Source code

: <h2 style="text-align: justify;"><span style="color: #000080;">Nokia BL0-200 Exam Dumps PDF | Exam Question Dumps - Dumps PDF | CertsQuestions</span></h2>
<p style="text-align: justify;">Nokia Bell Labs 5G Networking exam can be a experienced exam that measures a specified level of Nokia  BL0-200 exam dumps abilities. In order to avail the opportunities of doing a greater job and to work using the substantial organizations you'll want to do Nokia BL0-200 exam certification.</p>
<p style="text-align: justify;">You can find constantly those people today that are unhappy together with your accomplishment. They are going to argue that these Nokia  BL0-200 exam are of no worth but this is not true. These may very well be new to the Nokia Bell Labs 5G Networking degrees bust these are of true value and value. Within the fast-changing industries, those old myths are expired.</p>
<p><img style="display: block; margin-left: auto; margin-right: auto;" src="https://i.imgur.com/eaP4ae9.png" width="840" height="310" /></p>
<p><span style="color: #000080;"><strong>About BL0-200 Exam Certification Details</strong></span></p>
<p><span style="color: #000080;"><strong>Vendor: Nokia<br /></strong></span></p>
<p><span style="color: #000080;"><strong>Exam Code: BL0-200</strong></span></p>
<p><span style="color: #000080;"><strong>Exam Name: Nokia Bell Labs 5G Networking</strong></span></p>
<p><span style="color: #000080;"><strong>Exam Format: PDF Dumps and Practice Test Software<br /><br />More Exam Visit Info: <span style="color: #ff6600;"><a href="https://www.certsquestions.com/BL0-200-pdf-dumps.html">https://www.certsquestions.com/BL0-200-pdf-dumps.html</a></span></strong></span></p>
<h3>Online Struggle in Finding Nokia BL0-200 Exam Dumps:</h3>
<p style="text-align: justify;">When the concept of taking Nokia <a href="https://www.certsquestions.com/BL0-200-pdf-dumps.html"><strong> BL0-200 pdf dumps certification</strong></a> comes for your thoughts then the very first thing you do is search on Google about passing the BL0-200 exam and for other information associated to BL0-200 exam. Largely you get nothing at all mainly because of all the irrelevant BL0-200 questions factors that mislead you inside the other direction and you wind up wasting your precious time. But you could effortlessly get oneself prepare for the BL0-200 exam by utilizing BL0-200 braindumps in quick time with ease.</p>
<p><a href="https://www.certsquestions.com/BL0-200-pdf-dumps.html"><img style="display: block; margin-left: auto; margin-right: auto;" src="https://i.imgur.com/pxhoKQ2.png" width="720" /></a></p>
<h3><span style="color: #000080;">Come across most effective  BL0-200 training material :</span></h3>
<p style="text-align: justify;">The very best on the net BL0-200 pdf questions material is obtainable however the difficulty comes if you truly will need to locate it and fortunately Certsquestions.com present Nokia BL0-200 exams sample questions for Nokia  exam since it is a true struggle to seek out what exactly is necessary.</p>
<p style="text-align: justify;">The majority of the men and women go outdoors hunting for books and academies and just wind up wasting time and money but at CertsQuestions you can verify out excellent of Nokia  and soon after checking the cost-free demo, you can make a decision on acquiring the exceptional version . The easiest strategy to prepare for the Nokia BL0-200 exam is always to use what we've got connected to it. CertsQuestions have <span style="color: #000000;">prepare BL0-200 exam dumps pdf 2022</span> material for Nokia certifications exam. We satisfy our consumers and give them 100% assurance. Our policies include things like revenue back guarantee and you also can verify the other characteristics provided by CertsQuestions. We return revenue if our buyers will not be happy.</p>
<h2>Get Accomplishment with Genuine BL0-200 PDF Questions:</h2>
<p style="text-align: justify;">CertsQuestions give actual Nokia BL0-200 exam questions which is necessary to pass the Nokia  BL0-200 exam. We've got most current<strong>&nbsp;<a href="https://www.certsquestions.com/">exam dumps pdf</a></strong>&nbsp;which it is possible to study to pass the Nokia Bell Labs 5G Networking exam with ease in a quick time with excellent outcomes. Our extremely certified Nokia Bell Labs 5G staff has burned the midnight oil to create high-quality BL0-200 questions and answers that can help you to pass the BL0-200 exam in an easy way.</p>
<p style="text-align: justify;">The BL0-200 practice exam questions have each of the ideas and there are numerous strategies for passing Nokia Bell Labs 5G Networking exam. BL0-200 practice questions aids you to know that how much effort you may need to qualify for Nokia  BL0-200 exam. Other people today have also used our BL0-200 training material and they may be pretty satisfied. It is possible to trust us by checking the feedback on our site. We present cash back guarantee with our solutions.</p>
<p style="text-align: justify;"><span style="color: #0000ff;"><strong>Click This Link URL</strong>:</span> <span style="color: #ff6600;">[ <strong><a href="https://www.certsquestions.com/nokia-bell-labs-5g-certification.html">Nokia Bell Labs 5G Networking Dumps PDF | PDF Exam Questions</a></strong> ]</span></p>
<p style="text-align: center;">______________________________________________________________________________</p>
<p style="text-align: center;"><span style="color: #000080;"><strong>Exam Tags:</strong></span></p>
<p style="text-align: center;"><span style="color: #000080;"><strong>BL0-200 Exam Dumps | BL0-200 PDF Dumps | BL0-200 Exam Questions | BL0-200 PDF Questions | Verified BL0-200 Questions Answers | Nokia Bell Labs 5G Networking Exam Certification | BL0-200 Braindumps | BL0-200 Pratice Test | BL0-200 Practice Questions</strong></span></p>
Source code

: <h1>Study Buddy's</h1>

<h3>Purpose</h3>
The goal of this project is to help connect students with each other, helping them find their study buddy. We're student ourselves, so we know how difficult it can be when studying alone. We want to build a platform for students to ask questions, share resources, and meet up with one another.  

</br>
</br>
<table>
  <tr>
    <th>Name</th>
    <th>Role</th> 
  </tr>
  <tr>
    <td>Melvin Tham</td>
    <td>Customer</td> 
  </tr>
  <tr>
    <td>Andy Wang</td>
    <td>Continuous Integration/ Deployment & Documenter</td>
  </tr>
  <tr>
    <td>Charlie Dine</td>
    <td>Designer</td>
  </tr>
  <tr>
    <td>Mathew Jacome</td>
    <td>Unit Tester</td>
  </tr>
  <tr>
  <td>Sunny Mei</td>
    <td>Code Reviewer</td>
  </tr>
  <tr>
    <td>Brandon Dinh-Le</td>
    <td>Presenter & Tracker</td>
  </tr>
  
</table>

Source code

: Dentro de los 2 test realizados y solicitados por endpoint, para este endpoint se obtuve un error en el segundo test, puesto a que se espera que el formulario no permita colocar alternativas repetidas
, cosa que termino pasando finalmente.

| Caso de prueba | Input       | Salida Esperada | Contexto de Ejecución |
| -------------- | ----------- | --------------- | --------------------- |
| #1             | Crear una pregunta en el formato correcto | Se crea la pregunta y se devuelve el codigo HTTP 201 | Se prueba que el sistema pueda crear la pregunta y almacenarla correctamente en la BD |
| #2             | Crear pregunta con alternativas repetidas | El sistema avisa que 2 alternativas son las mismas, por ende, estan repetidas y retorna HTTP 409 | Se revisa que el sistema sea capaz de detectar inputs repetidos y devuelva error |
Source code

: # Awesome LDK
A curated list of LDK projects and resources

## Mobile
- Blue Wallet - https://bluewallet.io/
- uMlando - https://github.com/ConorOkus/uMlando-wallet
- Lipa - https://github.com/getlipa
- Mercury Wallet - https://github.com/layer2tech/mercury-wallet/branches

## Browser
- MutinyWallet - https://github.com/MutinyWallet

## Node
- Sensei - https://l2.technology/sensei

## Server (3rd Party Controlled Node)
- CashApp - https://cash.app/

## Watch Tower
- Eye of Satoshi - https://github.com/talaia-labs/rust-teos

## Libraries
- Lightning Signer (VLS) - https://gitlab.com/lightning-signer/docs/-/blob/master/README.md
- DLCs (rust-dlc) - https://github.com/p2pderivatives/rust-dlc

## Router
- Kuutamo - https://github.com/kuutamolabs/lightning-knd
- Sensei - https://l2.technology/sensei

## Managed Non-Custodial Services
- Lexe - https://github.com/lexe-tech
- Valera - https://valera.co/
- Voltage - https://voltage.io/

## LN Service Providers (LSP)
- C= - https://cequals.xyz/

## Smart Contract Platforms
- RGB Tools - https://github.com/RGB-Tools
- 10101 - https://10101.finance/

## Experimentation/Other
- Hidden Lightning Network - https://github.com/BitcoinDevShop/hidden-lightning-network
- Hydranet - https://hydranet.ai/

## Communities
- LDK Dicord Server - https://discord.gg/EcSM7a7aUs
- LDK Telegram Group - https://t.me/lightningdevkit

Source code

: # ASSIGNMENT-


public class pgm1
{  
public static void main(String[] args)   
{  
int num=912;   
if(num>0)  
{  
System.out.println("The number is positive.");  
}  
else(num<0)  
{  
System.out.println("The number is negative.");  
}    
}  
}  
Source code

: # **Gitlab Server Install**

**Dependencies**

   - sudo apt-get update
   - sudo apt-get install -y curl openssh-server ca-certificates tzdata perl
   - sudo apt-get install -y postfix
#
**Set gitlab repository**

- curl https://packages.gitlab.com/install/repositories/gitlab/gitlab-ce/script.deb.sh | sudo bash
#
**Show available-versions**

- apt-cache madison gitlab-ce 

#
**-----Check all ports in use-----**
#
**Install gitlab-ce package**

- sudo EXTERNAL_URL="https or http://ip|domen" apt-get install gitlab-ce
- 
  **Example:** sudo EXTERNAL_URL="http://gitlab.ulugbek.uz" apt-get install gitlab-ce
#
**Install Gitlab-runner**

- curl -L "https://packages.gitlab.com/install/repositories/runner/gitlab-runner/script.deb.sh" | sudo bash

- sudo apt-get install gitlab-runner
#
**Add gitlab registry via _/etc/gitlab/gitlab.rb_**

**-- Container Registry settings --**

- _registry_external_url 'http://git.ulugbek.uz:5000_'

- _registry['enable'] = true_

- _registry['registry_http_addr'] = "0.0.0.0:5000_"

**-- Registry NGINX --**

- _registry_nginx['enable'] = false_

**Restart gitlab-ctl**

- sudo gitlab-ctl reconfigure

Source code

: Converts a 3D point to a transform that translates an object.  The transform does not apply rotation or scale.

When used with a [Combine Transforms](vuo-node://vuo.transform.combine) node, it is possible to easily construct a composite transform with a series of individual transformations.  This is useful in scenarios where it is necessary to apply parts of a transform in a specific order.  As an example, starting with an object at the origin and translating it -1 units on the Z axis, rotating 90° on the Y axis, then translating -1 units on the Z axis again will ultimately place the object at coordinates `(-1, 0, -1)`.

### Description of the task
Filter the records for lines containing the word "alternativas" and copy each one.

### Task result
: Dentro de los 2 test realizados y solicitados por endpoint, para este endpoint se obtuve un error en el segundo test, puesto a que se espera que el formulario no permita colocar alternativas repetidas
| #2             | Crear pregunta con alternativas repetidas | El sistema avisa que 2 alternativas son las mismas, por ende, estan repetidas y retorna HTTP 409 | Se revisa que el sistema sea capaz de detectar inputs repetidos y devuelva error |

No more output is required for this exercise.